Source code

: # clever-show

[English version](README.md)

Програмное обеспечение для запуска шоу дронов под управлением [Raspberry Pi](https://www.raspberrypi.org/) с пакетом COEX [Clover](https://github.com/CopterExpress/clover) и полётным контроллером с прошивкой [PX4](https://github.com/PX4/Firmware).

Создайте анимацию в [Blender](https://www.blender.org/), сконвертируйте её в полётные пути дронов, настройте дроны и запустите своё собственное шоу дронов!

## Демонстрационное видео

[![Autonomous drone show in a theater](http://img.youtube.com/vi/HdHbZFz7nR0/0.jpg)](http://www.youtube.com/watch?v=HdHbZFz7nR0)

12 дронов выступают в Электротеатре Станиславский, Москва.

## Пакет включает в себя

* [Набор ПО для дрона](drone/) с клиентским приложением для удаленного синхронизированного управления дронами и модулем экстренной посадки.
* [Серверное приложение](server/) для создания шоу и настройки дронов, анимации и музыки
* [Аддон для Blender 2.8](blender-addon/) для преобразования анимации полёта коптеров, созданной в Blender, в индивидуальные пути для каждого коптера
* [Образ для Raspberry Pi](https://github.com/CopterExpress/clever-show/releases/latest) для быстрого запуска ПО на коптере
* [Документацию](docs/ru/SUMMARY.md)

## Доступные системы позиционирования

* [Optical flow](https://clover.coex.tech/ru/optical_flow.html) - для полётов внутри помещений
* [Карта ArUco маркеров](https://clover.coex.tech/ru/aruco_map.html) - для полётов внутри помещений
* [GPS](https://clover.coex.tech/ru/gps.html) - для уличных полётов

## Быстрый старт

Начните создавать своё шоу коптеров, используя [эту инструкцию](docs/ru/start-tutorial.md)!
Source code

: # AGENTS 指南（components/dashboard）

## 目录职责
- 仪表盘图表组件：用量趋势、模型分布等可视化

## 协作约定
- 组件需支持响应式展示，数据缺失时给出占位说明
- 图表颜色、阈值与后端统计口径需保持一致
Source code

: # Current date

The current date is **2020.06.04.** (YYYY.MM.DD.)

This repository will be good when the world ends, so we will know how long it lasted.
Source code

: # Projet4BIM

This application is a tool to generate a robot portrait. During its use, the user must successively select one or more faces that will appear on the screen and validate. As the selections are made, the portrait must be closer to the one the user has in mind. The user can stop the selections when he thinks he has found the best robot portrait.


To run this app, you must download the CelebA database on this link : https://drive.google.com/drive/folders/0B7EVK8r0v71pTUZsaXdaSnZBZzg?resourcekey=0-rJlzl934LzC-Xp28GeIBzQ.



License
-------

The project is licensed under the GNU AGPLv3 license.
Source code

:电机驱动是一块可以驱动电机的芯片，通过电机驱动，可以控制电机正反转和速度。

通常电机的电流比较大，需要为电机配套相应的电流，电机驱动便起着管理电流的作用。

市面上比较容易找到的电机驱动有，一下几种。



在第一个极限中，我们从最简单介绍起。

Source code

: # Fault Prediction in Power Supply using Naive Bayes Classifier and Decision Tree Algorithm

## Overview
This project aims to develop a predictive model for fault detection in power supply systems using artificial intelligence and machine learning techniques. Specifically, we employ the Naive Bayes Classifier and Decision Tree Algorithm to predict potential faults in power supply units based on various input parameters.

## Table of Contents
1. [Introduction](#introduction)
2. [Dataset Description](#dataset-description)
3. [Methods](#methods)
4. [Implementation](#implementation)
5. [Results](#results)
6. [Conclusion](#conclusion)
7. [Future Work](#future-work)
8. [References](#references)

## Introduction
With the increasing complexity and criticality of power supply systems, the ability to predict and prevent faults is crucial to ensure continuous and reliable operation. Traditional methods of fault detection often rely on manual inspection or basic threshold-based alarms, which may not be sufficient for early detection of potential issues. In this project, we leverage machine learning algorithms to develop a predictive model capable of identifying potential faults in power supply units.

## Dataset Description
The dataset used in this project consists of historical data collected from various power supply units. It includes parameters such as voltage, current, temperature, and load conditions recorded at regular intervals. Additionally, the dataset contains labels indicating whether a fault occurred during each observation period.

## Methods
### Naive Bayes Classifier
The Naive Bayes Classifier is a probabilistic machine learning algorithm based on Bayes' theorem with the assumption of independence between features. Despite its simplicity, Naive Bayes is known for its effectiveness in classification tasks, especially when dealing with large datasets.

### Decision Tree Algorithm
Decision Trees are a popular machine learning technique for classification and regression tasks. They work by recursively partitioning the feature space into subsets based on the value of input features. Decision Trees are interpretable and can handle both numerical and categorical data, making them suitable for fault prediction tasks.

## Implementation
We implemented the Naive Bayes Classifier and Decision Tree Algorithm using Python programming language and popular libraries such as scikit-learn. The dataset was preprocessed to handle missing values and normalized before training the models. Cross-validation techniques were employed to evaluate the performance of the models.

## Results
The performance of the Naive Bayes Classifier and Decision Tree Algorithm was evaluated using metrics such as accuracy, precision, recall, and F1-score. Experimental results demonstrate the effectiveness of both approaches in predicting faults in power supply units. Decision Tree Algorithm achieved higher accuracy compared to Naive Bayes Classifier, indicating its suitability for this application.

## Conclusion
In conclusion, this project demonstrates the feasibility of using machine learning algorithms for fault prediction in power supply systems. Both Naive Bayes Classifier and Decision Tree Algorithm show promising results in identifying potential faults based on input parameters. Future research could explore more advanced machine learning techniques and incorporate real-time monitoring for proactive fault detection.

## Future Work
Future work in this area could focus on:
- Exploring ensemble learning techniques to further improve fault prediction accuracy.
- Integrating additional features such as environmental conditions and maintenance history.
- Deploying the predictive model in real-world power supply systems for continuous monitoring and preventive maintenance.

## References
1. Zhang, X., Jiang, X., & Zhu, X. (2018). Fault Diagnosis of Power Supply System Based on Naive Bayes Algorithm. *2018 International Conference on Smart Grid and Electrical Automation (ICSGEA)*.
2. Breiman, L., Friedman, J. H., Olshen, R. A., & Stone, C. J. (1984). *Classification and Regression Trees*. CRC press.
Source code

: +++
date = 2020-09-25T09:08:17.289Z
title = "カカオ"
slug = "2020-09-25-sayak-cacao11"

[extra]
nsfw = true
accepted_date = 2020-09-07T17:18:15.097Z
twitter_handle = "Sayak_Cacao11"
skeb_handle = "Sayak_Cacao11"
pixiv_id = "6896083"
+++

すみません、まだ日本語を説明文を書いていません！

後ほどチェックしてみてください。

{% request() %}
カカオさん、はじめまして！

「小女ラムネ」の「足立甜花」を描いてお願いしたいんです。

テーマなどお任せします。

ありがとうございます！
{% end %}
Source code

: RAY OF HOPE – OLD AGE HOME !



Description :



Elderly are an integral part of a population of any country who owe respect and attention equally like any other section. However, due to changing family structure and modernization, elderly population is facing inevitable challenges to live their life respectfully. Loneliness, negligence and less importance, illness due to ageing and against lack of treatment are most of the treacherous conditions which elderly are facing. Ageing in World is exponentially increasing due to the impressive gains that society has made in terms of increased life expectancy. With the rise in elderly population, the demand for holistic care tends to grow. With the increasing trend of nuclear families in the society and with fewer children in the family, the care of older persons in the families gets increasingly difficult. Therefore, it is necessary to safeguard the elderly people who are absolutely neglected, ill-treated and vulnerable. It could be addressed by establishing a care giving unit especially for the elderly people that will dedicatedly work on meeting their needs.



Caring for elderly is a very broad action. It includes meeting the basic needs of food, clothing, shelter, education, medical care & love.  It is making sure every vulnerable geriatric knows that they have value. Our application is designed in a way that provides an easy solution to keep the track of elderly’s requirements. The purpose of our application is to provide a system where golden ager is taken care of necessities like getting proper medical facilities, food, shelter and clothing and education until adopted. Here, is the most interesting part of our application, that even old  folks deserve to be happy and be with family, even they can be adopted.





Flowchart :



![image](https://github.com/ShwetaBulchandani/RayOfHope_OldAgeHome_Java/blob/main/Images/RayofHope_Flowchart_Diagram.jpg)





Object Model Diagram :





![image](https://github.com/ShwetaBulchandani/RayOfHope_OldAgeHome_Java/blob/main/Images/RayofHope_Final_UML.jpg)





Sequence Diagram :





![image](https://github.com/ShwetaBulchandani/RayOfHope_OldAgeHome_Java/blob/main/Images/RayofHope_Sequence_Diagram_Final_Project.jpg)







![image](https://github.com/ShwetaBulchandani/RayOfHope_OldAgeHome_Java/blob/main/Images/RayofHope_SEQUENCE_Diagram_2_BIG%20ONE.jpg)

- [What is needed]: If a line of the listing contains "performance", count it; state the final number and nothing more.

- [Solution to the exercise]: 2